1- Por acordo escrito celebrado entre o Autor Bernardino e o Réu marido, foi cedida por aquele a este a utilização, para habitação, da fracção correspondente ao 3º andar esquerdo do prédio sito na Rua […] pelo prazo de 6 meses renovável, com início em 1 de Novembro de 1973, mediante a retribuição mensal de 2.700$00, a pagar no primeiro dia útil do mês anterior àquele a que dissesse respeito;
2- Retribuição que era no valor de € 97,60 no ano de 2004;
 3-  O prédio em questão […] é constituído por rés-do-chão, primeiro, segundo e terceiro andares, lados direito e esquerdo;
4-   A Câmara Municipal […9 solicitou aos Autores a realização de obras no prédio atrás indicado;
5- Os Réus demoliram os muretes em alvenaria que separavam a cozinha da  marquise da fracção indicada;
6- E arrancaram todo o envidraçado que se encontrava
por cima dos muretes;
7- E retiraram as portas de acesso à referida marquise;
8- E demoliram tudo o que era construção em tijolo desde o envidraçado ao tecto;
9- Deixando de existir a construção que antes separava a cozinha da marquise;
10-    Passando estas, cozinha e marquise, a constituir um espaço único;
11-    Os Réus instalaram também no locado um sistema de aquecimento, tipo lareira,  que consome lenha;
  12- E, para saída do fumo, os Réus furaram a placa, em tijolo e cimento, que separa o tecto do piso e o telhado;
13- E furaram, ainda, o próprio telhado para colocação de um tubo para a saída de fumo e gases provenientes da combustão do referido sistema de aquecimento;
14- Em data indeterminada do ano de 1989, os Réus, em conjunto com outros residentes no mesmo prédio, “arrendatários” dos Autores, solicitaram ao Autor Bernardino consentimento para realizarem obras nas fracções respectivas;
15- Tendo os Réus solicitado autorização para demolir os muretes e a porta envidraçada que separavam a cozinha da marquise do 3º andar esquerdo;
16- Bem como para instalar o sistema de aquecimento já referido;
  17- O Autor autorizou a realização das obras atrás referidas pelos Réus, afirmando que os “arrendatários” podiam fazer as obras desde que não lhe pedissem dinheiro;
  18- O Autor Bernardino viu as obras atrás descritas depois de realizadas no andar dos autos;
  19- E veio a autorizar a realização das mesmas obras referidas atrás noutros andares após a sua conclusão pelos Réus;
20- Tendo solicitado aos Réus que fizessem chegar a porta envidraçada acima indicada à sua moradia em Queijas;
21- O que os Réus fizeram com a ajuda dum terceiro;

22-    O Autor Bernardino veio a realizar obras idênticas na cozinha de uma outra fracção do prédio que estava ocupada por uma sua filha;

23.  Os Autores recusaram fazer no prédio obras respeitantes a canalizações de águas e esgotos, instalação eléctrica, eliminação de infiltrações e humidades, e reparações no estuque e pintura de paredes e tectos;

24.   Tendo um morador de um prédio vizinho apresentado a questão do estado do prédio dos autos à Protecção Civil de Oeiras;

25.     Os Réus realizaram as obras acima indicadas na cozinha porque tal facilitava a abertura da porta do frigorífico;

26.      A instalação do sistema de aquecimento visou colmatar as infiltrações, frio e humidade da fracção habitada pelos Réus;

27.     Quando o Autor Bernardino se deslocou à fracção habitada pelos Réus, antes da instauração da presente causa, estes impediram a respectiva entrada.
***

O âmbito do recurso define-se pelas conclusões dos apelantes ( artigos 684º n.º 3 e 690º n.º 1 do Código de Processo Civil).

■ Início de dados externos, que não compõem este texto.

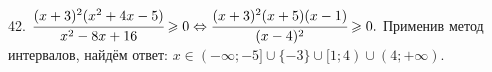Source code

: 42. $\cfrac{(x+3)^2(x^2+4x-5)}{x^2-8x+16}\geqslant0\Leftrightarrow\cfrac{(x+3)^2(x+5)(x-1)}{(x-4)^2}\geqslant0.$ Применив метод интервалов, найдём ответ: $x\in(-\infty;-5]\cup\{-3\}\cup[1;4)\cup(4;+\infty).$
\begin{figure}[ht!]
\end{figure}\\
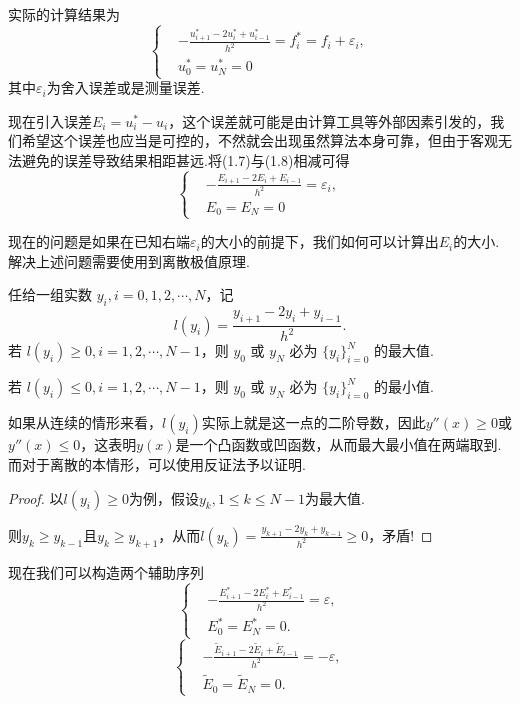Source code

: 实际的计算结果为
\begin{equation}
    \left\{\begin{aligned}
        &-\frac{{u}^*_{i+1}-2u^*_i+{u}^*_{i-1}}{h^2}=f_i^*=f_i+\varepsilon_i ,\\
        &{u}^*_0={u}^*_N=0
    \end{aligned}\right.
\end{equation}
其中$\varepsilon_i$为舍入误差或是测量误差.\par
现在引入误差$E_i=u_i^*-u_i$，这个误差就可能是由计算工具等外部因素引发的，我们希望这个误差也应当是可控的，不然就会出现虽然算法本身可靠，但由于客观无法避免的误差导致结果相距甚远.将(1.7)与(1.8)相减可得
\begin{equation}
    \left\{\begin{aligned}
        &-\frac{E_{i+1}-2E_i+E_{i-1}}{h^2}=\varepsilon_i ,\\
        &E_0=E_N=0 
    \end{aligned}\right.
\end{equation}

现在的问题是如果在已知右端$\varepsilon_i$的大小的前提下，我们如何可以计算出$E_i$的大小.解决上述问题需要使用到离散极值原理.\par

\begin{lemma}[离散极值原理]
    任给一组实数 $y_i, i=0,1,2,\cdots, N$，记
    \[
        l(y_i) = \frac{y_{i+1} - 2y_i + y_{i-1}}{h^2}.
    \]
    若 $l(y_i) \geq 0, i=1,2,\cdots, N-1$，则 $y_0$ 或 $y_N$ 必为 $\{y_i\}_{i=0}^N$ 的最大值. \par
    若 $l(y_i) \leq 0, i=1,2,\cdots, N-1$，则 $y_0$ 或 $y_N$ 必为 $\{y_i\}_{i=0}^N$ 的最小值.
\end{lemma}
如果从连续的情形来看，$l(y_i)$实际上就是这一点的二阶导数，因此$y''(x)\geq 0$或$y''(x)\leq 0$，这表明$y(x)$是一个凸函数或凹函数，从而最大最小值在两端取到.而对于离散的本情形，可以使用反证法予以证明.\par
\begin{proof}
以$l(y_i)\geq 0$为例，假设$y_k,1\leq k\leq N-1$为最大值.\par
则$y_k\geq y_{k-1}$且$y_k\geq y_{k+1}$，从而$l(y_k)=\frac{y_{k+1}-2y_k+y_{k-1}}{h^2}\geq 0$，矛盾!
\end{proof}

现在我们可以构造两个辅助序列
\begin{equation}
    \left\{\begin{aligned}
        &-\frac{E_{i+1}^* - 2E_i^* + E_{i-1}^*}{h^2} = \varepsilon, \\
        &E_0^* = E_N^* = 0.
    \end{aligned}\right.
\end{equation}
\begin{equation}
    \left\{\begin{aligned}
        &-\frac{\widetilde{E}_{i+1} - 2\widetilde{E}_i + \widetilde{E}_{i-1}}{h^2} = -\varepsilon, \\
        &\widetilde{E}_0 = \widetilde{E}_N = 0.
    \end{aligned}\right.
\end{equation}

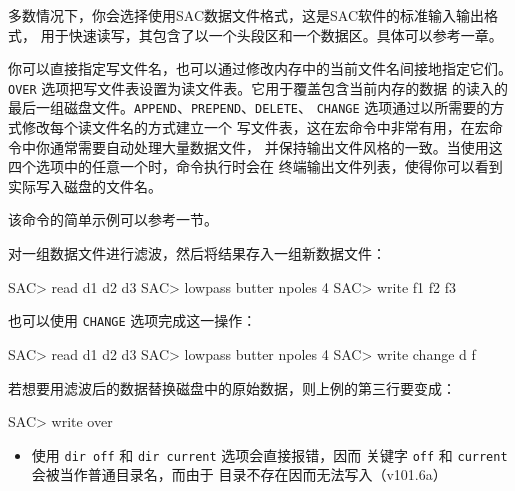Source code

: 多数情况下，你会选择使用SAC数据文件格式，这是SAC软件的标准输入输出格式，
用于快速读写，其包含了以一个头段区和一个数据区。具体可以参考一章。

你可以直接指定写文件名，也可以通过修改内存中的当前文件名间接地指定它们。
\texttt{OVER} 选项把写文件表设置为读文件表。它用于覆盖包含当前内存的数据
的读入的最后一组磁盘文件。\texttt{APPEND}、\texttt{PREPEND}、\texttt{DELETE}、
\texttt{CHANGE} 选项通过以所需要的方式修改每个读文件名的方式建立一个
写文件表，这在宏命令中非常有用，在宏命令中你通常需要自动处理大量数据文件，
并保持输出文件风格的一致。当使用这四个选项中的任意一个时，命令执行时会在
终端输出文件列表，使得你可以看到实际写入磁盘的文件名。

该命令的简单示例可以参考一节。

对一组数据文件进行滤波，然后将结果存入一组新数据文件：
\begin{SACCode}
SAC> read d1 d2 d3
SAC> lowpass butter npoles 4
SAC> write f1 f2 f3
\end{SACCode}

也可以使用 \texttt{CHANGE} 选项完成这一操作：
\begin{SACCode}
SAC> read d1 d2 d3
SAC> lowpass butter npoles 4
SAC> write change d f
\end{SACCode}

若想要用滤波后的数据替换磁盘中的原始数据，则上例的第三行要变成：
\begin{SACCode}
SAC> write over
\end{SACCode}

\begin{itemize}
\item 使用 \texttt{dir off} 和 \texttt{dir current} 选项会直接报错，因而
    关键字 \texttt{off} 和 \texttt{current} 会被当作普通目录名，而由于
    目录不存在因而无法写入（v101.6a）
\end{itemize}
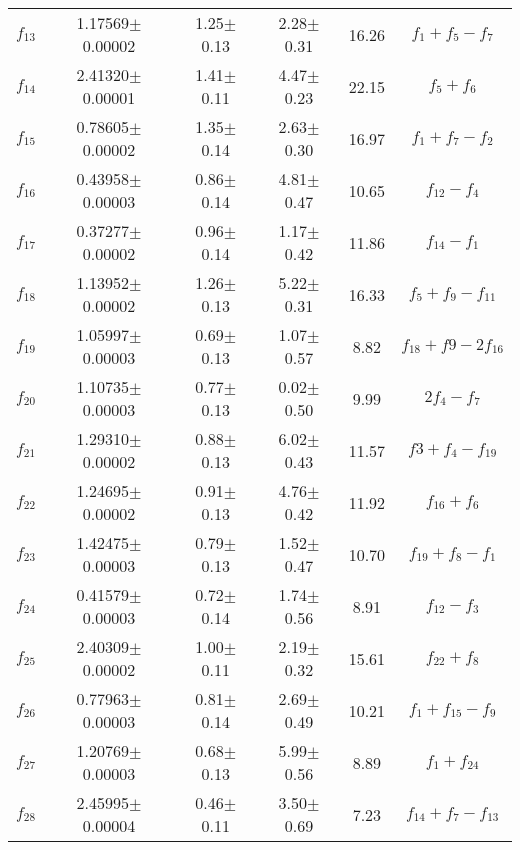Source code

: \documentclass[useAMS,usenatbib,usegraphicx]{mn2e}
\begin{document}
\begin{table}
\begin{tabular}{lccccc}
$f_{13}$     & 1.17569$\pm$0.00002    & 1.25$\pm$0.13       & 2.28$\pm$0.31   & 16.26          & $f_1+f_5-f_7$              \\
$f_{14}$     & 2.41320$\pm$0.00001    & 1.41$\pm$0.11       & 4.47$\pm$0.23   & 22.15          & $f_5+f_6$                  \\
$f_{15}$     & 0.78605$\pm$0.00002    & 1.35$\pm$0.14       & 2.63$\pm$0.30   & 16.97          & $f_1+f_7-f_2$              \\
$f_{16}$     & 0.43958$\pm$0.00003    & 0.86$\pm$0.14       & 4.81$\pm$0.47   & 10.65          & $f_{12}-f_4$               \\
$f_{17}$     & 0.37277$\pm$0.00002    & 0.96$\pm$0.14       & 1.17$\pm$0.42   & 11.86          & $f_{14}-f_1$               \\
$f_{18}$     & 1.13952$\pm$0.00002    & 1.26$\pm$0.13       & 5.22$\pm$0.31   & 16.33          & $f_5+f_9-f_{11}$           \\
$f_{19}$     & 1.05997$\pm$0.00003    & 0.69$\pm$0.13       & 1.07$\pm$0.57   &  8.82          & $f_{18}+f{9}-2f_{16}$      \\
$f_{20}$     & 1.10735$\pm$0.00003    & 0.77$\pm$0.13       & 0.02$\pm$0.50   &  9.99          & $2f_4-f_7$                 \\
$f_{21}$     & 1.29310$\pm$0.00002    & 0.88$\pm$0.13       & 6.02$\pm$0.43   & 11.57          & $f3+f_4-f_{19}$            \\
$f_{22}$     & 1.24695$\pm$0.00002    & 0.91$\pm$0.13       & 4.76$\pm$0.42   & 11.92          & $f_{16}+f_6$               \\
$f_{23}$     & 1.42475$\pm$0.00003    & 0.79$\pm$0.13       & 1.52$\pm$0.47   & 10.70          & $f_{19}+f_8-f_1$           \\
$f_{24}$     & 0.41579$\pm$0.00003    & 0.72$\pm$0.14       & 1.74$\pm$0.56   &  8.91          & $f_{12}-f_3$               \\
$f_{25}$     & 2.40309$\pm$0.00002    & 1.00$\pm$0.11       & 2.19$\pm$0.32   & 15.61          & $f_{22}+f_8$               \\
$f_{26}$     & 0.77963$\pm$0.00003    & 0.81$\pm$0.14       & 2.69$\pm$0.49   & 10.21          & $f_1+f_{15}-f_9$           \\
$f_{27}$     & 1.20769$\pm$0.00003    & 0.68$\pm$0.13       & 5.99$\pm$0.56   &  8.89          & $f_1+f_{24}$               \\
$f_{28}$     & 2.45995$\pm$0.00004    & 0.46$\pm$0.11       & 3.50$\pm$0.69   &  7.23          & $f_{14}+f_7-f_{13}$        \\

\end{tabular}
\end{table}
\end{document}
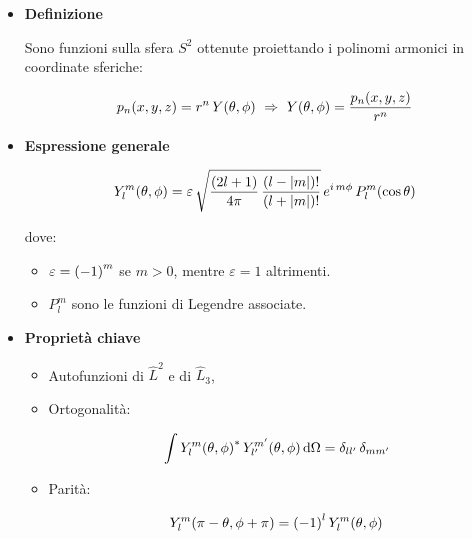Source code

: \begin{myriass}
	
\begin{itemize}
	\item \textbf{Definizione}
		
		Sono funzioni sulla sfera $S^2$ ottenute proiettando i polinomi armonici in coordinate sferiche:
		
	\begin{align*}
		p_n\qty(x, y, z) = r^n \, Y\qty(\theta, \phi) \, \, \Rightarrow \, \, Y\qty(\theta, \phi) = \frac{p_n\qty(x, y, z)}{r^n}
	\end{align*}

		
	\item \textbf{Espressione generale}
	
	\begin{align*}
		Y_l^m \qty(\theta, \phi) =  \varepsilon \, \sqrt{\frac{\qty(2l +1 )}{4	\pi} \, \frac{\qty(l -|m|)!}{\qty(l + |m|)!}} \, e^{i \, m\phi} \, P_l^m\qty(\cos\theta)
	\end{align*}

		dove:
		
	\begin{itemize}	
		\item $\varepsilon = \qty(-1)^m$ se $m > 0$, mentre $\varepsilon = 1$ altrimenti. 
		\item $P_l^m$ sono le funzioni di Legendre associate.
	\end{itemize}

	\item \textbf{Proprietà chiave}
	
	\begin{itemize}
		\item Autofunzioni di $\hat{L}^2$ e di $\hat{L}_3$,
		
		\item Ortogonalità:
		
		\begin{align*}
			\int Y_l^m \qty(\theta, \phi)^* \, Y_{l'}^{m'}\qty(\theta, \phi) \, \dd \Omega = \delta_{ll'} \, \delta_{mm'} 
		\end{align*}

		\item Parità:
		
		\begin{align*}
			Y_l^m\qty(\pi - \theta,  \phi + \pi) = \qty(-1)^l \, Y_l^m\qty(\theta, \phi)
		\end{align*}

	\end{itemize}
	
	
\end{itemize}

\end{myriass}

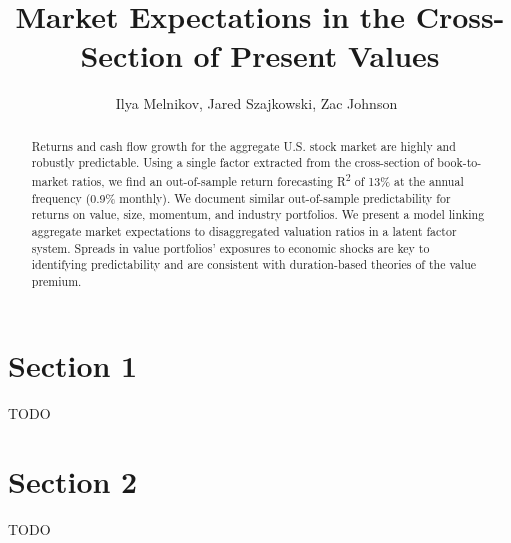 \documentclass[12pt]{article}
\begin{document}
\title{
Market Expectations in the Cross-Section of Present Values
}

\author{
Ilya Melnikov, Jared Szajkowski, Zac Johnson\
}
\begin{titlepage}
\maketitle

\doublespacing
\begin{abstract}
    Returns and cash flow growth for the aggregate U.S. stock market are highly and robustly predictable. 
    Using a single factor extracted from the cross-section of book-to-market ratios, 
    we find an out-of-sample return forecasting R\textsuperscript{2} of 13\% at the annual frequency (0.9\% monthly). 
    We document similar out-of-sample predictability for returns on value, size, momentum, and industry portfolios. 
    We present a model linking aggregate market expectations to disaggregated valuation ratios in a latent factor system. 
    Spreads in value portfolios’ exposures to economic shocks are key to identifying predictability and are consistent 
    with duration-based theories of the value premium.
\end{abstract}

\end{titlepage}



\doublespacing
\section{Section 1}

TODO




\doublespacing
\section{Section 2}

TODO
\end{document}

Nos presentes recursos há que decidir se:
- deve ser alterada a matéria de facto;
- se os apelantes agiram com má fé.

Antes de mais, há que apreciar se, na sentença, os ora apelantes foram efectivamente condenados como litigantes de má fé. Na fundamentação da sentença, o juiz a quo aprecia a litigância dos apelantes e considera que a mesma revela manifesta má fé concluindo que os mesmos devem ser condenados na multa de € 250,00 como litigantes de má fé. No entanto, na parte decisória, nada se diz quanto à litigância de má fé e os apelantes não são expressamente condenados no pagamento da referida multa. Quid juris?

Analisando, dum ponto de vista estritamente formal, a sentença recorrida, verificamos que a mesma se encontra dividida em 4 partes: Relatório, Motivação de facto, Motivação de direito e Decisão. Formalmente, apenas o que consta da última parte, denominada expressamente como “decisão”, é que poderá ser considerado como fazendo parte da decisão do tribunal. Mas, se lermos a parte final da parte anterior (“motivação de direito”), verificamos que o julgador fundamenta as razões porque os Autores devem ser condenados como litigantes de má fé e conclui com a indicação da multa que lhes deve ser aplicada. Não restam dúvidas que o juiz a quo pretendeu condená-los como litigantes de má fé e, mais do que isso, fixou o valor da multa respectiva. O mesmo é dizer que, apesar da imperfeição formal de não ter transcrito na parte decisória a condenação em multa, não há dúvidas que era essa a intenção do julgador. Se outra razão não existisse para assim entender, teríamos a favor desta interpretação o facto de ambas as partes terem aceite esta condenação sem suscitar a questão de formalmente não constar na parte decisória. Entendemos, por isso, que se deve considerar que a sentença condena os Autores, como litigantes de má fé, na multa de € 250,00.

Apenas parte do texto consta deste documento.